Aparelhos chegam a ser empilhados nas portas das lojas à espera dos clientes Brasileiros

, O Estado de S.Paulo

20 de fevereiro de 2011 | 00h00

Procedente de Bento Gonçalves, o engenheiro eletricista Rubens Barcelos, 41 anos, começou cedo a quarta-feira. Antes de o sol nascer, ele e a mulher, Tânia, 39, deram início ao percurso de 650 quilômetros entre o polo vinicultor da Serra Gaúcha e Rivera, na fronteira oeste do Rio Grande do Sul. Principal ambição: comprar um aparelho de ar-condicionado modelo Split.

"Os daqui vêm com tubulação, são de 60 Hz e oferecem ar quente e frio. Além disso, com o preço de um nacional eu compro dois aqui", justifica. Barcelos ainda dá a dica: prefere os aparelhos que também são oferecidos no mercado brasileiro. Assim, tem assistência técnica garantida.
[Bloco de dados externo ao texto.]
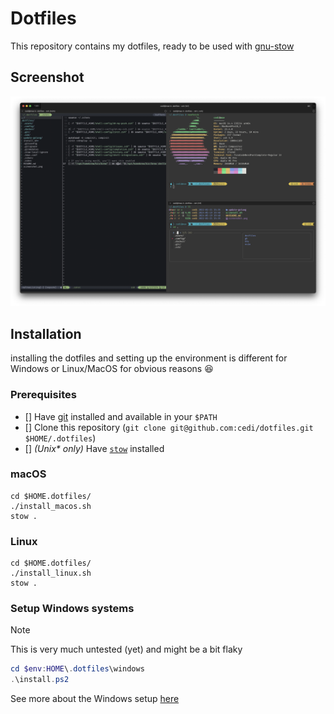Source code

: # Dotfiles

This repository contains my dotfiles, ready to be used with [gnu-stow](https://www.gnu.org/software/stow/manual/stow.html)

## Screenshot

![Screenshot](screenshot.png?raw=true)

## Installation

installing the dotfiles and setting up the environment is different for Windows or Linux/MacOS for obvious reasons 😆

### Prerequisites

* [] Have [git](https://git-scm.com/) installed and available in your `$PATH`
* [] Clone this repository (`git clone git@github.com:cedi/dotfiles.git $HOME/.dotfiles`)
* [] _(Unix* only)_ Have [`stow`](https://www.gnu.org/software/stow/) installed

### macOS

```shell
cd $HOME.dotfiles/
./install_macos.sh
stow .
```

### Linux

```shell
cd $HOME.dotfiles/
./install_linux.sh
stow .
```

### Setup Windows systems

> [!NOTE]
> This is very much untested (yet) and might be a bit flaky

```powershell
cd $env:HOME\.dotfiles\windows
.\install.ps2
```

See more about the Windows setup [here](windows/README.md)
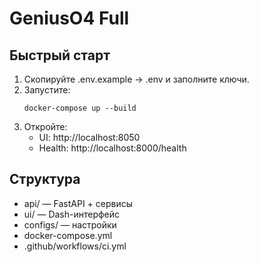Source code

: # GeniusO4 Full

## Быстрый старт

1. Скопируйте .env.example → .env и заполните ключи.
2. Запустите:
   ```
   docker-compose up --build
   ```
3. Откройте:
   - UI: http://localhost:8050
   - Health: http://localhost:8000/health

## Структура

- api/      — FastAPI + сервисы
- ui/       — Dash-интерфейс
- configs/  — настройки
- docker-compose.yml
- .github/workflows/ci.yml


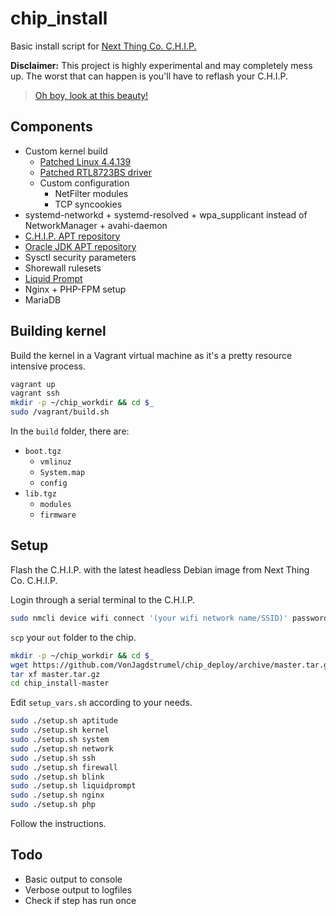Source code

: # chip_install

Basic install script for [Next Thing Co. C.H.I.P.](https://web.archive.org/web/20180626203032/https://getchip.com/pages/chip)

**Disclaimer:** This project is highly experimental and may completely mess up. The worst that can happen is you'll have to reflash your C.H.I.P.

> [Oh boy, look at this beauty!](https://i.imgur.com/FVxTQPg.jpg)

## Components

- Custom kernel build
    - [Patched Linux 4.4.139](https://github.com/kaplan2539/ntc-linux/tree/ntc-stable-mlc-4.4.139)
    - [Patched RTL8723BS driver](https://github.com/kaplan2539/rtl8723bs/tree/debian)
    - Custom configuration
        - NetFilter modules
        - TCP syncookies
- systemd-networkd + systemd-resolved + wpa_supplicant instead of NetworkManager + avahi-daemon
- [C.H.I.P. APT repository](http://chip.jfpossibilities.com/chip/debian/)
- [Oracle JDK APT repository](https://launchpad.net/~webupd8team/+archive/ubuntu/java)
- Sysctl security parameters
- Shorewall rulesets
- [Liquid Prompt](https://github.com/nojhan/liquidprompt)
- Nginx + PHP-FPM setup
- MariaDB

## Building kernel

Build the kernel in a Vagrant virtual machine as it's a pretty resource intensive process.

```sh
vagrant up
vagrant ssh
mkdir -p ~/chip_workdir && cd $_
sudo /vagrant/build.sh
```

In the `build` folder, there are:

- `boot.tgz`
    - `vmlinuz`
    - `System.map`
    - `config`
- `lib.tgz`
    - `modules`
    - `firmware`

## Setup

Flash the C.H.I.P. with the latest headless Debian image from Next Thing Co. C.H.I.P.

Login through a serial terminal to the C.H.I.P.

```sh
sudo nmcli device wifi connect '(your wifi network name/SSID)' password '(your wifi password)' ifname wlan0
```

`scp` your `out` folder to the chip.

```sh
mkdir -p ~/chip_workdir && cd $_
wget https://github.com/VonJagdstrumel/chip_deploy/archive/master.tar.gz
tar xf master.tar.gz
cd chip_install-master
```

Edit `setup_vars.sh` according to your needs.

```sh
sudo ./setup.sh aptitude
sudo ./setup.sh kernel
sudo ./setup.sh system
sudo ./setup.sh network
sudo ./setup.sh ssh
sudo ./setup.sh firewall
sudo ./setup.sh blink
sudo ./setup.sh liquidprompt
sudo ./setup.sh nginx
sudo ./setup.sh php
```

Follow the instructions.

## Todo

- Basic output to console
- Verbose output to logfiles
- Check if step has run once
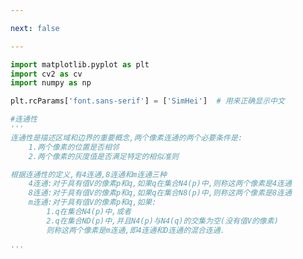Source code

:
 ```yaml
---

next: false

---
```




<BlogInfo id="1010" title="17.连通性" author="白日梦想猿" pv=0 read_times=0 pre_cost_time="0分23秒" category="图像处理" tag_list="['图像处理']" create_time="2021.08.12 09:01:21" update_time="2021.08.12 09:40:38" />

```python
import matplotlib.pyplot as plt
import cv2 as cv
import numpy as np

plt.rcParams['font.sans-serif'] = ['SimHei']  # 用来正确显示中文

#连通性
'''
连通性是描述区域和边界的重要概念,两个像素连通的两个必要条件是:
    1.两个像素的位置是否相邻
    2.两个像素的灰度值是否满足特定的相似准则

根据连通性的定义,有4连通,8连通和m连通三种
    4连通:对于具有值V的像素p和q,如果q在集合N4(p)中,则称这两个像素是4连通
    8连通:对于具有值V的像素p和q,如果q在集合N8(p)中,则称这两个像素是8连通
    m连通:对于具有值V的像素p和q,如果:
        1.q在集合N4(p)中,或者
        2.q在集合ND(p)中,并且N4(p)与N4(q)的交集为空(没有值V的像素)
        则称这两个像素是m连通,即4连通和D连通的混合连通.
    
'''

```



<ActionBox />

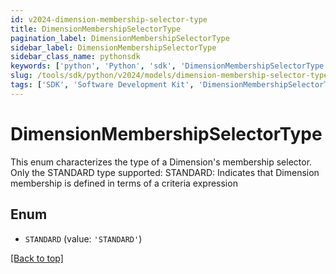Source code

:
 ```yaml
---
id: v2024-dimension-membership-selector-type
title: DimensionMembershipSelectorType
pagination_label: DimensionMembershipSelectorType
sidebar_label: DimensionMembershipSelectorType
sidebar_class_name: pythonsdk
keywords: ['python', 'Python', 'sdk', 'DimensionMembershipSelectorType', 'V2024DimensionMembershipSelectorType'] 
slug: /tools/sdk/python/v2024/models/dimension-membership-selector-type
tags: ['SDK', 'Software Development Kit', 'DimensionMembershipSelectorType', 'V2024DimensionMembershipSelectorType']
---
```


# DimensionMembershipSelectorType

This enum characterizes the type of a Dimension's membership selector. Only the STANDARD type supported:  STANDARD: Indicates that Dimension membership is defined in terms of a criteria expression

## Enum

* `STANDARD` (value: `'STANDARD'`)

[[Back to top]](#)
Os aparelhos de ar-condicionado são as vedetes dos free shops - chegam a ser empilhados em frente às lojas. "De um ano para cá, a venda aumentou muito. E o cliente está diferente, entende o funcionamento do produto e sabe bem o que quer", relata o vendedor Pedro Gaston, 43 anos, cujo recorde de vendas é de 200 unidades em um só dia.

Gaston relata que Rivera vive uma de suas melhores fases. "Só era mais forte quando o dólar e o real estavam equiparados. Naquela época, havia filas de acordo com o produto que seria levado", lembra. Para driblar a Receita, as lojas oferecem o aparelho de 9 mil BTUs por US$ 299. Assim, o cliente não corre o risco de ter seu Split apreendido - ele fica justamente dentro da quota permitida ao turista que viaja por via terrestre.

Cota. Grande parte dos brasileiros, porém, ainda prefere se arriscar e tenta voltar ao País com mercadorias que ultrapassam o limite fixado, deixando de pagar os impostos, conta o inspetor chefe da 11.ª Delegacia de Polícia Rodoviária Federal, Valmir Espírito Santo. "Os impostos correspondem a 50% do valor que excede a cota. Em um ar-condicionado que custa US$ 350, o turista vai pagar US$ 25 sobre o excedente, cerca de R$ 40, e levar um produto legalizado", explica.

Com cada vez mais turistas indo às compras em Rivera, a Receita Federal teve de intensificar a fiscalização e se viu sem espaço para guardar tantos produtos irregulares apreendidos. O órgão precisou de um segundo imóvel e também mandou trazer contêineres confiscados em outras partes do País. Os oito que estão em Santana do Livramento já estão lotados, mas outros quatro devem chegar em breve.

Desde o fim do ano passado, 60 servidores de outras unidades reforçam a equipe durante os feriados, tanto no trabalho de fiscalização como no de educação fiscal. "Ficamos na rodovia, a cerca de sete quilômetros da entrada da cidade, e entregamos os folhetos para que as pessoas cheguem aqui já informadas sobre as regras", diz o inspetor Carlos Luciano Santanna.